Each line of the data has to be written out again exactly as shown.

## DATA UNDER STUDY
--- START ---
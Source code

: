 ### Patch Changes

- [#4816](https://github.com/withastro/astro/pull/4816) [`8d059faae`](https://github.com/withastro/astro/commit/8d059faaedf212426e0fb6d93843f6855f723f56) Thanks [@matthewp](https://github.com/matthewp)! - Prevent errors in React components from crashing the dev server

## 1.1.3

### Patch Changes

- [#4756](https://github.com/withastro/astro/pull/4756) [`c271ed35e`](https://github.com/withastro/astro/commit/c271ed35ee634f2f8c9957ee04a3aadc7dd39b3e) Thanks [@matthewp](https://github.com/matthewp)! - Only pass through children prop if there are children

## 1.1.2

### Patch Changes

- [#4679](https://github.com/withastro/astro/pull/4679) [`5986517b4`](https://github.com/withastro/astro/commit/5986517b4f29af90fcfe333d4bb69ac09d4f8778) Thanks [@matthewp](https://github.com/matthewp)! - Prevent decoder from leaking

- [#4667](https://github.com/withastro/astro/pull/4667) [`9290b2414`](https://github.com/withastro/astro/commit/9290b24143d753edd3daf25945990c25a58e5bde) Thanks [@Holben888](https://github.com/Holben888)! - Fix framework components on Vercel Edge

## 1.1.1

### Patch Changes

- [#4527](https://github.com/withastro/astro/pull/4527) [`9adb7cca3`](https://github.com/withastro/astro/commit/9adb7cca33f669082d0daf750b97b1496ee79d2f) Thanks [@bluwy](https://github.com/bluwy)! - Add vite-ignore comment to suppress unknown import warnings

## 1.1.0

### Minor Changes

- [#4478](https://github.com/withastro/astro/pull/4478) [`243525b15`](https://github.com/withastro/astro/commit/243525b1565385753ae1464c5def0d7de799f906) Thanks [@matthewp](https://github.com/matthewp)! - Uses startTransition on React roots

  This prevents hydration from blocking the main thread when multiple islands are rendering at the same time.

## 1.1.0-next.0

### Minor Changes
--- END ---
## COMPLETED EXERCISE
Source code

: ### Patch Changes

- [#4816](https://github.com/withastro/astro/pull/4816) [`8d059faae`](https://github.com/withastro/astro/commit/8d059faaedf212426e0fb6d93843f6855f723f56) Thanks [@matthewp](https://github.com/matthewp)! - Prevent errors in React components from crashing the dev server

## 1.1.3

### Patch Changes

- [#4756](https://github.com/withastro/astro/pull/4756) [`c271ed35e`](https://github.com/withastro/astro/commit/c271ed35ee634f2f8c9957ee04a3aadc7dd39b3e) Thanks [@matthewp](https://github.com/matthewp)! - Only pass through children prop if there are children

## 1.1.2

### Patch Changes

- [#4679](https://github.com/withastro/astro/pull/4679) [`5986517b4`](https://github.com/withastro/astro/commit/5986517b4f29af90fcfe333d4bb69ac09d4f8778) Thanks [@matthewp](https://github.com/matthewp)! - Prevent decoder from leaking

- [#4667](https://github.com/withastro/astro/pull/4667) [`9290b2414`](https://github.com/withastro/astro/commit/9290b24143d753edd3daf25945990c25a58e5bde) Thanks [@Holben888](https://github.com/Holben888)! - Fix framework components on Vercel Edge

## 1.1.1

### Patch Changes

- [#4527](https://github.com/withastro/astro/pull/4527) [`9adb7cca3`](https://github.com/withastro/astro/commit/9adb7cca33f669082d0daf750b97b1496ee79d2f) Thanks [@bluwy](https://github.com/bluwy)! - Add vite-ignore comment to suppress unknown import warnings

## 1.1.0

### Minor Changes

- [#4478](https://github.com/withastro/astro/pull/4478) [`243525b15`](https://github.com/withastro/astro/commit/243525b1565385753ae1464c5def0d7de799f906) Thanks [@matthewp](https://github.com/matthewp)! - Uses startTransition on React roots

  This prevents hydration from blocking the main thread when multiple islands are rendering at the same time.

## 1.1.0-next.0

### Minor Changes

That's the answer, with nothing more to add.